Strategy and organizational growth expert Ranjay Gulati explains how meaningful engagement can unlock your potential for high performance.

1. How can organizations embody the idea of purpose in a way that everyone gets it and acts on it?  

People get stuck on the idea that a purpose is a mission statement. As Microsoft CEO Satya Nadella says, the mission statement is the starting point, not the end point of this purpose journey. The hard part is to turn that purpose statement once you have it, into making purpose personal. One of the starting points for it, of course, is to articulate and communicate your purpose.
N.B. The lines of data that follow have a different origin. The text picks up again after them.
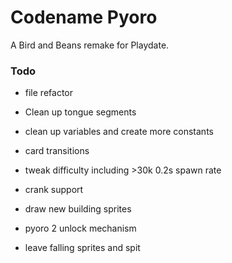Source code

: 
# Codename Pyoro

A Bird and Beans remake for Playdate.

### Todo

- file refactor
- Clean up tongue segments
- clean up variables and create more constants
- card transitions
- tweak difficulty including >30k 0.2s spawn rate
- crank support

- draw new building sprites
- pyoro 2 unlock mechanism
- leave falling sprites and spit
How the message is communicated in an emotionally resonant way is important. You then have to connect it to your KPIs and look for correlates of purpose, such as how do we create value and who do we create value for? So, we start measuring different dimensions of value we create. Beyond the measurement, structure and purpose, the hardest step is making it personal: how do you get people to connect with it in a meaningful way? In some companies, they took a radical step where they would say, we need to get employees to think about their own personal life purpose, because if they haven't thought about their life purpose, how are they going to connect to some company's purpose? Unilever had 60,000 employees go through personal life purpose training. BlackRock did that for all their employees.  

Portrait photo of Ranjay Gulati, arms folded and looking into the camera, against a backdrop of a green hedge.
The right approach to purpose: Ranjay Gulati believes leaders must fundamentally change not only how they execute purpose, but also how they conceive of and relate to it.
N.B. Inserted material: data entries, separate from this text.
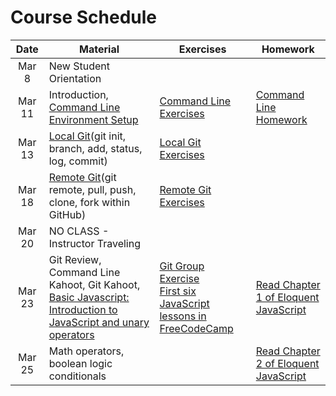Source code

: # Course Schedule

|  Date  | Material                                                                                                                                                                                                                                                            | Exercises                                                                                                                                                                                                   | Homework                                                        |
| :----: | ------------------------------------------------------------------------------------------------------------------------------------------------------------------------------------------------------------------------------------------------------------------- | ----------------------------------------------------------------------------------------------------------------------------------------------------------------------------------------------------------- | --------------------------------------------------------------- |
| Mar 8  | New Student Orientation                                                                                                                                                                                                                                             |                                                                                                                                                                                                             |                                                                 |
| Mar 11 | Introduction, [Command Line](./lectures/02-command-line) <br/> [Environment Setup](environment.md)                                                                                                                                                                  | [Command Line Exercises](./lectures/02-command-line/exercises.md)                                                                                                                                           | [Command Line Homework](./lectures/02-command-line/homework.md) |
| Mar 13 | [Local Git](https://github.com/uark-backend-class/course-materials/tree/master/lectures/03-source-control)(git init, branch, add, status, log, commit)                                                                                                              | [Local Git Exercises](https://github.com/uark-backend-class/course-materials/blob/master/lectures/03-source-control/exercises-local.md)                                                                     |                                                                 |
| Mar 18 | [Remote Git](https://github.com/uark-backend-class/course-materials/tree/master/lectures/03-source-control)(git remote, pull, push, clone, fork within GitHub)                                                                                                      | [Remote Git Exercises](https://github.com/uark-backend-class/course-materials/blob/master/lectures/03-source-control/exercises-remote.md)                                                                   |                                                                 |
| Mar 20 | NO CLASS - Instructor Traveling                                                                                                                                                                                                                                     |                                                                                                                                                                                                             |                                                                 |
| Mar 23 | Git Review, Command Line Kahoot, Git Kahoot, [Basic Javascript: Introduction to JavaScript and unary operators](https://github.com/uark-backend-class/course-materials/tree/master/lectures/04-javascript-basics#lecture-1-intro-to-javascript-and-unary-operators) | [Git Group Exercise](https://classroom.github.com/g/G0-3w-Ay)<br/>[First six JavaScript lessons in FreeCodeCamp](https://learn.freecodecamp.org/javascript-algorithms-and-data-structures/basic-javascript) | [Read Chapter 1 of Eloquent JavaScript](https://eloquentjavascript.net/01_values.html)                                                                |
| Mar 25 | Math operators, boolean logic conditionals                                                                                                                                                                                                                                     |                                                                                                                                                                                                             | [Read Chapter 2 of Eloquent JavaScript](http://eloquentjavascript.net/02_program_structure.html)                                                                |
2. How does culture intersect with purpose? 

Ranjay Gulati

Ranjay Gulati is a professor of business administration at Harvard Business School. His latest book, Deep Purpose, explains why companies need to view purpose as an "operating system for the enterprise." 
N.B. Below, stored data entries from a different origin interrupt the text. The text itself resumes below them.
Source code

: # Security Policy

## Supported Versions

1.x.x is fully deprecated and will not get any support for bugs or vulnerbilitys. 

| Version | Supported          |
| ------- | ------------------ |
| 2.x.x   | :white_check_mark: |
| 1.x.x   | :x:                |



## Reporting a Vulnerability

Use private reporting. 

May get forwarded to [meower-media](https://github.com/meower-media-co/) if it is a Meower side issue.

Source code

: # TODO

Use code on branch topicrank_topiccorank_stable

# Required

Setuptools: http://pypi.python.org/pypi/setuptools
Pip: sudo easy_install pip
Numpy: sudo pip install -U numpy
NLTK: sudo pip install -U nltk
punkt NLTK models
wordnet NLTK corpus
Culture and purpose provide a form of guardrails for action. In the crazy turbulent times we're in right now, where things are changing so fast, you need some constants around which you can build and grow your business. Culture provides behavioral mileposts. Purpose provides the North Star and existential milepost. Both of these together work in support of each other. If you're going to shape your purpose, you're going to also work on your culture. As Lego and Etsy tried to transform their businesses, they reflected on their purpose and tried to recraft their purpose, but they also reflected on that culture. While they were doing this, they were also working on their strategy and their organizational systems.  

3. How do you figure out when an organization is doing purpose washing?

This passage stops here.